出兵
この世界に連れてこられてからちょうど一年が過ぎた。この世界の暦は地球のそれと全く変わらない。閏年まで同じである。その事にヒロトは作為を感じずにはいられない。
「明けましておめでとうございます。本年もどうぞ宜しくお願い致します」
玉座へ向けて丁寧な挨拶をするのはいつものセクシー秘書姿のディアであった。
「明けましておめでとうございます、ディアさん。今年もどうぞ宜しくお願いします」
ヒロトもまた丁寧に挨拶をする。
おめでとうと口にはしているものの、めでたい感じは一切ない。この世界に拉致されて一年が経過したという気分だ。それにヒロト個人としては正月がめでたくないのは今に始まった事ではない。交通事故によって家族を失ったヒロトにとってクリスマスやお正月は世間が盛り上がっている分、余計に孤独を感じてしまう。
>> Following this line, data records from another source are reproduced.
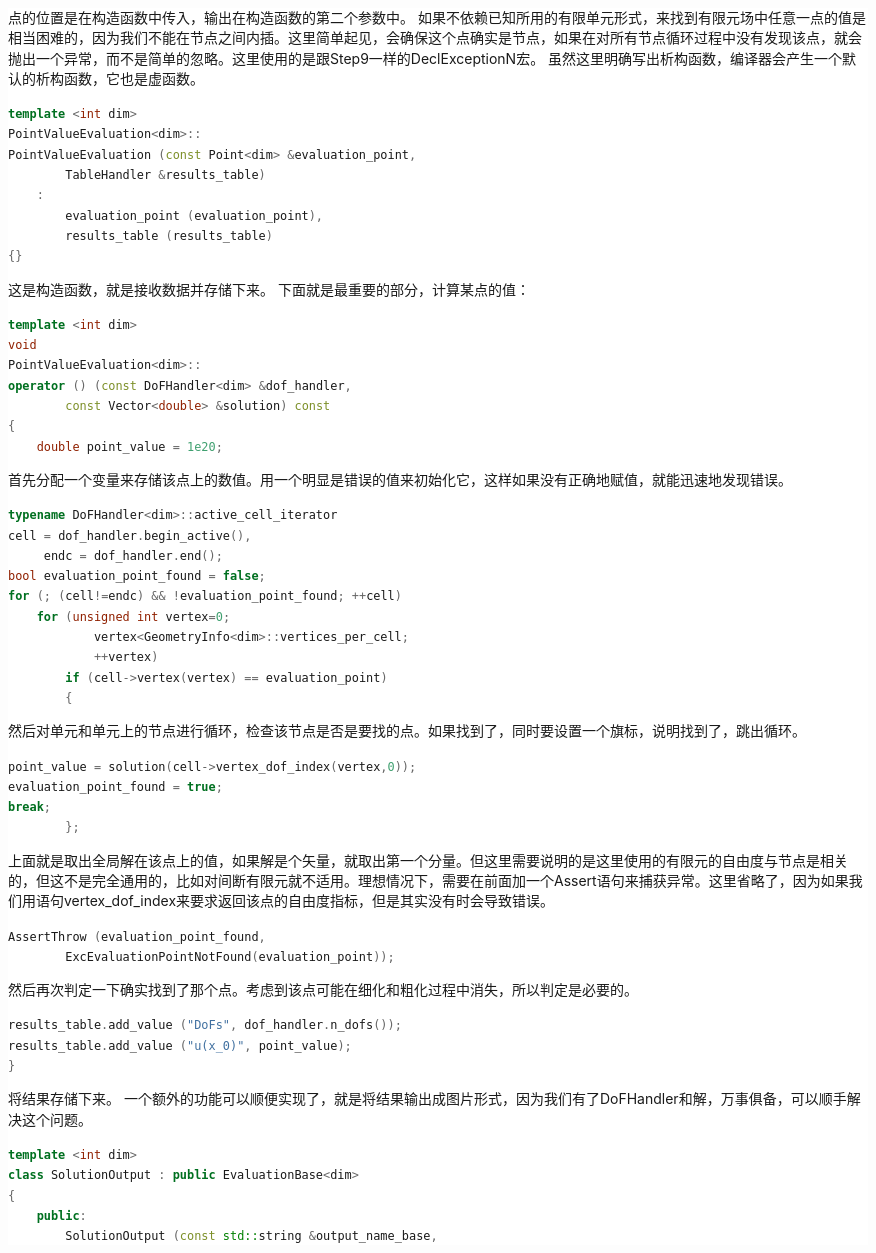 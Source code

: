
 ```cpp
```
点的位置是在构造函数中传入，输出在构造函数的第二个参数中。
如果不依赖已知所用的有限单元形式，来找到有限元场中任意一点的值是相当困难的，因为我们不能在节点之间内插。这里简单起见，会确保这个点确实是节点，如果在对所有节点循环过程中没有发现该点，就会抛出一个异常，而不是简单的忽略。这里使用的是跟Step9一样的DeclExceptionN宏。
虽然这里明确写出析构函数，编译器会产生一个默认的析构函数，它也是虚函数。
```cpp
template <int dim>
PointValueEvaluation<dim>::
PointValueEvaluation (const Point<dim> &evaluation_point,
        TableHandler &results_table)
    :
        evaluation_point (evaluation_point),
        results_table (results_table)
{}
```
这是构造函数，就是接收数据并存储下来。
下面就是最重要的部分，计算某点的值：
```cpp
template <int dim>
void
PointValueEvaluation<dim>::
operator () (const DoFHandler<dim> &dof_handler,
        const Vector<double> &solution) const
{
    double point_value = 1e20;
```
首先分配一个变量来存储该点上的数值。用一个明显是错误的值来初始化它，这样如果没有正确地赋值，就能迅速地发现错误。
```cpp
typename DoFHandler<dim>::active_cell_iterator
cell = dof_handler.begin_active(),
     endc = dof_handler.end();
bool evaluation_point_found = false;
for (; (cell!=endc) && !evaluation_point_found; ++cell)
    for (unsigned int vertex=0;
            vertex<GeometryInfo<dim>::vertices_per_cell;
            ++vertex)
        if (cell->vertex(vertex) == evaluation_point)
        {
```
然后对单元和单元上的节点进行循环，检查该节点是否是要找的点。如果找到了，同时要设置一个旗标，说明找到了，跳出循环。
```cpp
point_value = solution(cell->vertex_dof_index(vertex,0));
evaluation_point_found = true;
break;
        };
```
上面就是取出全局解在该点上的值，如果解是个矢量，就取出第一个分量。但这里需要说明的是这里使用的有限元的自由度与节点是相关的，但这不是完全通用的，比如对间断有限元就不适用。理想情况下，需要在前面加一个Assert语句来捕获异常。这里省略了，因为如果我们用语句vertex_dof_index来要求返回该点的自由度指标，但是其实没有时会导致错误。
```cpp
AssertThrow (evaluation_point_found,
        ExcEvaluationPointNotFound(evaluation_point));
```
然后再次判定一下确实找到了那个点。考虑到该点可能在细化和粗化过程中消失，所以判定是必要的。
```cpp
results_table.add_value ("DoFs", dof_handler.n_dofs());
results_table.add_value ("u(x_0)", point_value);
}
```
将结果存储下来。
一个额外的功能可以顺便实现了，就是将结果输出成图片形式，因为我们有了DoFHandler和解，万事俱备，可以顺手解决这个问题。
```cpp
template <int dim>
class SolutionOutput : public EvaluationBase<dim>
{
    public:
        SolutionOutput (const std::string &output_name_base,
```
むしろ学校に行っている時のほうが気持ちが休まるくらいだ。
「みんな、元気だね……」
年の瀬も迫った一二月頃、ダンジョンメニューにある<掲示板>で二つのスレッドがあがった。一つ目は一二月二四日、恋人達の聖なる夜をぶち壊してやりませんか? というものだ。
二四日の未明からダンジョン進攻を行い、カップルの仲を引き裂いてやろうという企画である。参加条件は恋人が居ない人。この世界にはクリスマスなんてイベントはないため単なる暇つぶしだろうと思う。
二つ目は一二月三一日からダンジョンを出て初日の出を見に行きませんか? というものだ。
「確か<クリスマス大作戦>に<初日の出暴走>でしたか」
「そう、それ。皆よくやるよ、って感じ」
同時期に二〇〇ものダンジョンが一斉蜂起した事で各国は大混乱に陥っている。ダンジョン公開を記念して行われたスタンピード祭り――この時はおよそ三〇〇以上のダンジョンが参加した――に比べると規模では劣るものの、ダンジョン自体が成長している事もあって魔物の質は上がっており、厄介さではどっこいどっこいであった。
「まあ、ビジネスチャンスではあるんだけどね」
掲示板を通じて事前に話を聞いていたヒロトは懇意にしている奴隷商人ジャックと共謀して王国各地から武器や防具、食料といったものを買占めていた。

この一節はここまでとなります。